Under CLM assumptions `$\hat{\beta}$` condotional on x is normally distribution

`$$\beta_1=\delta+\beta_2$$`

`$$y=\beta_0+(\delta+\beta_2)x_1+\beta_2x_2+\beta_3x_3+u$$`

`$$\Rightarrow y=\beta_0+\delta x_1+\beta_2(x_1+x_2)+\beta_3x_3+u$$`

---

###Week 6

The linear regression model only need to be linear in parameters.
`$$\log{y}=\beta_0+\beta_1x_1+\beta_2x_2+u$$`
`$$y=\beta_0+\beta_1\log{x_1}+\beta_2x_2+u$$`
`$$\log{y}=\beta_0+\beta_1\log{x_1}+\beta_2x_2+u$$`

`$$\begin{array}{cccc}
Model & Dep\ Var & Indep\ Var & Interpretation\\
\hline
level-level & y & x & \Delta y=\beta_1\Delta x\\
level-log & y & \log{x} & \Delta{y} =\frac{\beta_1}{100} (\%\Delta{x})\\ 
log-level & log{y} & x & \%\Delta{y}=100\beta(\Delta{x})\\
log-log & log{y} & \log{x} & \%\Delta{y}=\beta(\%\Delta{x})\\
\end{array}$$`

A strictly positive ranged variable can be logged `$postively\ \ skewed \xrightarrow{log}less\ \ skewed$`  
Explanatory variables measured in years are not logged.  
Variables that are already in percentages are not logged.  
If a variable is positively skewed (like income or wealth), taking logarithms makes its distribution less skewed.

---

* Choose `$\log{y}$` or `$y$`
 
`$$\log{y}=\widehat{\log{y}}+\widehat{u}$$`
`$$y=e^{\widehat{\log{y}}+\widehat{u}}=e^{\widehat{\log{y}}} \times e^{\widehat{u}}$$`
While `$\widehat{u}$` has mean zero, the expected value of `$e^{\widehat{u}}$` is not equal to 1 (expectation is applied only up to linear transformation).
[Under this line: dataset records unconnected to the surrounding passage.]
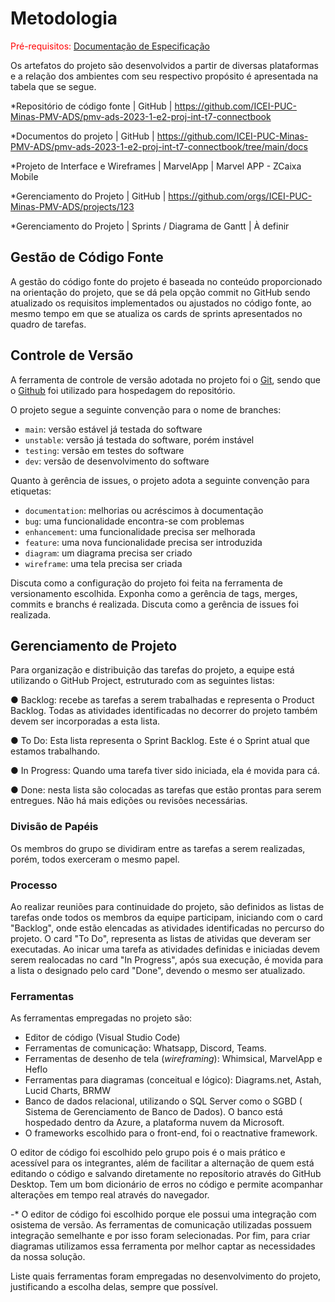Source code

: 
# Metodologia

<span style="color:red">Pré-requisitos: <a href="2-Especificação do Projeto.md"> Documentação de Especificação</a></span>

Os artefatos do projeto são desenvolvidos a partir de diversas plataformas e a relação dos ambientes com seu respectivo propósito é apresentada na tabela que se segue.


*Repositório de código fonte | GitHub | https://github.com/ICEI-PUC-Minas-PMV-ADS/pmv-ads-2023-1-e2-proj-int-t7-connectbook

*Documentos do projeto | GitHub | https://github.com/ICEI-PUC-Minas-PMV-ADS/pmv-ads-2023-1-e2-proj-int-t7-connectbook/tree/main/docs

*Projeto de Interface e Wireframes | MarvelApp | Marvel APP - ZCaixa Mobile

*Gerenciamento do Projeto | GitHub | https://github.com/orgs/ICEI-PUC-Minas-PMV-ADS/projects/123

*Gerenciamento do Projeto | Sprints / Diagrama de Gantt | À definir

## Gestão de Código Fonte  

A gestão do código fonte do projeto é baseada no conteúdo proporcionado na orientação do projeto, que se dá pela opção commit no GitHub sendo atualizado os requisitos implementados ou ajustados no código fonte, ao mesmo tempo em que se atualiza os cards de sprints apresentados no quadro de tarefas.

## Controle de Versão

A ferramenta de controle de versão adotada no projeto foi o
[Git](https://git-scm.com/), sendo que o [Github](https://github.com)
foi utilizado para hospedagem do repositório.

O projeto segue a seguinte convenção para o nome de branches:

- `main`: versão estável já testada do software
- `unstable`: versão já testada do software, porém instável
- `testing`: versão em testes do software
- `dev`: versão de desenvolvimento do software

Quanto à gerência de issues, o projeto adota a seguinte convenção para
etiquetas:

- `documentation`: melhorias ou acréscimos à documentação
- `bug`: uma funcionalidade encontra-se com problemas
- `enhancement`: uma funcionalidade precisa ser melhorada
- `feature`: uma nova funcionalidade precisa ser introduzida
- `diagram`: um diagrama precisa ser criado
- `wireframe`: uma tela precisa ser criada

Discuta como a configuração do projeto foi feita na ferramenta de versionamento escolhida. Exponha como a gerência de tags, merges, commits e branchs é realizada. Discuta como a gerência de issues foi realizada.


## Gerenciamento de Projeto

Para  organização  e  distribuição  das  tarefas  do  projeto,  a  equipe  está  utilizando  o  GitHub Project, estruturado com as seguintes listas: 

● Backlog:  recebe  as  tarefas  a  serem  trabalhadas  e  representa  o  Product  Backlog. Todas as atividades identificadas no decorrer do projeto também devem ser incorporadas a esta lista.

● To Do:  Esta  lista  representa  o  Sprint  Backlog.  Este  é  o  Sprint  atual  que  estamos trabalhando.

● In Progress: Quando uma tarefa tiver sido iniciada, ela é movida para cá.

● Done: nesta lista são colocadas as tarefas que estão  prontas  para  serem  entregues.  Não  há  mais  edições  ou revisões necessárias.

### Divisão de Papéis

Os membros do grupo se dividiram entre as tarefas a serem realizadas, porém, todos exerceram o mesmo papel. 


### Processo

Ao realizar reuniões para continuidade do projeto, são definidos as listas de tarefas onde todos os membros da equipe participam, iniciando com o card "Backlog", onde estão elencadas as atividades identificadas no percurso do projeto. O card "To Do", representa as listas de atividas que deveram ser executadas. Ao inicar uma tarefa as atividades definidas e iniciadas devem serem realocadas no card "In Progress", após sua execução, é movida para a lista o designado pelo card "Done", devendo o mesmo ser atualizado.
 


### Ferramentas

As ferramentas empregadas no projeto são:

- Editor de código (Visual Studio Code)
- Ferramentas de comunicação: Whatsapp, Discord, Teams.
- Ferramentas de desenho de tela (_wireframing_): Whimsical, MarvelApp e Heflo
- Ferramentas para diagramas (conceitual e lógico): Diagrams.net, Astah, Lucid Charts, BRMW
- Banco de dados relacional, utilizando o SQL Server como o SGBD ( Sistema de Gerenciamento de Banco de Dados). O banco está hospedado dentro da Azure, a plataforma nuvem da Microsoft.
- O frameworks escolhido para o front-end, foi o reactnative framework.

O editor de código foi escolhido pelo grupo pois é o mais prático e acessível para os integrantes, além de facilitar a alternação de quem está editando o código e salvando diretamente no reposítorio através do GitHub Desktop. Tem um bom dicionário de erros no código e permite acompanhar alterações em tempo real através do navegador.

-* O editor de código foi escolhido porque ele possui uma integração com osistema de versão. As ferramentas de comunicação utilizadas possuem integração semelhante e por isso foram selecionadas. Por fim, para criar diagramas utilizamos essa ferramenta por melhor captar as necessidades da nossa solução.

Liste quais ferramentas foram empregadas no desenvolvimento do projeto, justificando a escolha delas, sempre que possível.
It is a constant bigger than 1, called `$\alpha$`  
i.e. `$\hat{y}_{from\ log}=\alpha e^{\widehat{\log{y}}}$`  
To get `$\alpha$`, we regress y on `$e^{\widehat{\log{y}}}$` with no constant.  
If `$\alpha<1$`, we take `$\alpha=1$`

To chose between model of `$\log{y}$` and `$y$`, we can select log or level model based on which models prediction has a higher corrletion with `$y$` (the true value in the sample).

i.e.
`$$\widehat{Corr}(y, \hat{y})\ \ \ \ v.s.\ \ \ \ \widehat{Corr}(y, \hat{y}_{from\ log})$$`

---

* Quadratic terms

`$$\widehat{Murder}=3.207+0.0439 Assault -0.0445 Population$$`

`$$\widehat{Murder}=1.514+0.07835 Assault -0.000094 {Assault}^2 -0.0568 Population$$`

`$$Murder=\beta_0+\beta_1 Assault + \beta_2 {Assault}^2 +\beta_3 Population + u$$`

`$$\frac{\Delta{Murder}}{\Delta{Assault}}=\beta_1 +2\beta_2 Assault$$`
dependes on the number of assault alredy happened.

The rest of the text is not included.